Он выступил из-за камыша и осмотрелся.
IV
Пруд был так спокоен и чист, что казалось, будто плывут два лебедя; один под водой, а другой сверху, крепко прильнув белой грудью к нижнему своему двойнику. Но двойник был бледнее и призрачнее, а верхний отчетливо белел плавной округлостью снежных контуров на фоне бархатной зелени. Все его обточенное тело плавно скользило вперед, едва колыхая жидкое стекло засыпающего пруда.
Шея его лежала на спине, а голова протянулась параллельно воде, маленькая, гордая голова птицы. Он был спокоен.
— Никак лебедь прилетел! — подумал лавочник. — Вот мельник дурак, еще ружьем балуется: шкура — пять рублей!
— Я слышала, — сказала девушка, — что лебеди умирают очень поэтически. Летят кверху насколько хватает сил, поют свою последнюю песню, потом складывают крылья, падают и разбиваются.
— Да, — сказал черный пиджак, — птицы не люди. Птицы вообще любят умирать красиво… Например, зимородок: чувствуя близкую смерть, он садится на ветку над водой, и вода принимает его труп…
Сидор Иванович почувствовал раздражение: птица плавает и больше ничего. Что тут за божественные разговоры? Что они там особенного увидели? Почему это им приятно, а ему все равно? Тьфу!
Собеседники обернулись. Глаза женщины, большие и вопросительные, встретились с глазами лавочника.
— Хорошая штука! — сказал он вслух и дотронулся до картуза.

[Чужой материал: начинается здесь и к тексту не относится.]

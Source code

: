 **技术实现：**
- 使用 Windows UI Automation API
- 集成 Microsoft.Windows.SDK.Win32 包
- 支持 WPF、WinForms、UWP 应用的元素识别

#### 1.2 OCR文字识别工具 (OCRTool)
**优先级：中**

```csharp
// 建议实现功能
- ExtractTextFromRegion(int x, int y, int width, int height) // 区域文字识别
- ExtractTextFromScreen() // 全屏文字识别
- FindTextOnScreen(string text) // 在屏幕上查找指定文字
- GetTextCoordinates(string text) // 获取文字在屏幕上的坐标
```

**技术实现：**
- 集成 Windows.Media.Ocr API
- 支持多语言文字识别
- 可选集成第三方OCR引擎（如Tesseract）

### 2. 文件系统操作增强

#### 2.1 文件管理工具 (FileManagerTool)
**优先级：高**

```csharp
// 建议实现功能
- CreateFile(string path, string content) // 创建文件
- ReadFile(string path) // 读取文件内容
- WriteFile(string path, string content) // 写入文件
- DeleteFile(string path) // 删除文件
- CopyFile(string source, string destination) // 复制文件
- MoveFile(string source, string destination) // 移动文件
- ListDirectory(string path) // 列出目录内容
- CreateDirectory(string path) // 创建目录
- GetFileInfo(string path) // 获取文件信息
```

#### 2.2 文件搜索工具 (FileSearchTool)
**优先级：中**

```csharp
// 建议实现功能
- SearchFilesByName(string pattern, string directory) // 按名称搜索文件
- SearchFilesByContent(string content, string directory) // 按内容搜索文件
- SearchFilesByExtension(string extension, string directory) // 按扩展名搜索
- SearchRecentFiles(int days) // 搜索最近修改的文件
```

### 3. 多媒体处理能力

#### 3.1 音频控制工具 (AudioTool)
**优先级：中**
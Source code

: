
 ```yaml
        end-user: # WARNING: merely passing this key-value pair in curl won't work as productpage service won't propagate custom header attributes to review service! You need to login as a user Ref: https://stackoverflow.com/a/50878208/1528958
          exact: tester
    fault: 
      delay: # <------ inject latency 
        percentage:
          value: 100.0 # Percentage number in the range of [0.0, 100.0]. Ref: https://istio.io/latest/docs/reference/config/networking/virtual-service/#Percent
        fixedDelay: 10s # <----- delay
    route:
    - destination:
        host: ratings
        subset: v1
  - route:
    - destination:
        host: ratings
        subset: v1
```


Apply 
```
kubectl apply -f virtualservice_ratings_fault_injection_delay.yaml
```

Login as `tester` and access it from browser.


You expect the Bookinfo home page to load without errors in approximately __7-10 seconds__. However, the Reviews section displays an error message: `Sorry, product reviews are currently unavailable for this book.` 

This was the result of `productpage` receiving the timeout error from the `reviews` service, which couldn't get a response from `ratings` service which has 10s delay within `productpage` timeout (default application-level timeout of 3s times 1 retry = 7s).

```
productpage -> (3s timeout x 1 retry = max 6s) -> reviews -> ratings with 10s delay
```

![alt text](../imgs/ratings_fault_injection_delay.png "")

Ему не ответили. Тон его голоса был льстив и задорен. Лавочник продолжал:
— Твердая. Мочить надо. Жесткая, значит, говядина.
Опять молчание и как будто — улыбка, полная взаимного согласия; конечно, это на его счет, он человек неученый. Что ж, пусть зубки скалят. Шуры-амуры? Знаем.
Он смолк, не зная, что сказать дальше, и озлился. Птица плавает, а они болтают! Шваль городская.
— Свежо становится, — сказала девушка и резко повернулась. — Пойдемте чай пить.
И вдруг Сидор Иванович нашел нужные слова. Он приятно осклабился, зорко бегая маленькими быстрыми глазами по лицам молодых людей, прищурился и процедил, как будто про себя:
— Этого лебедя завтра пристрелить ежели. Дома ружьишко зря болтается. Эх! Знатное жаркое, дурья голова у мельника!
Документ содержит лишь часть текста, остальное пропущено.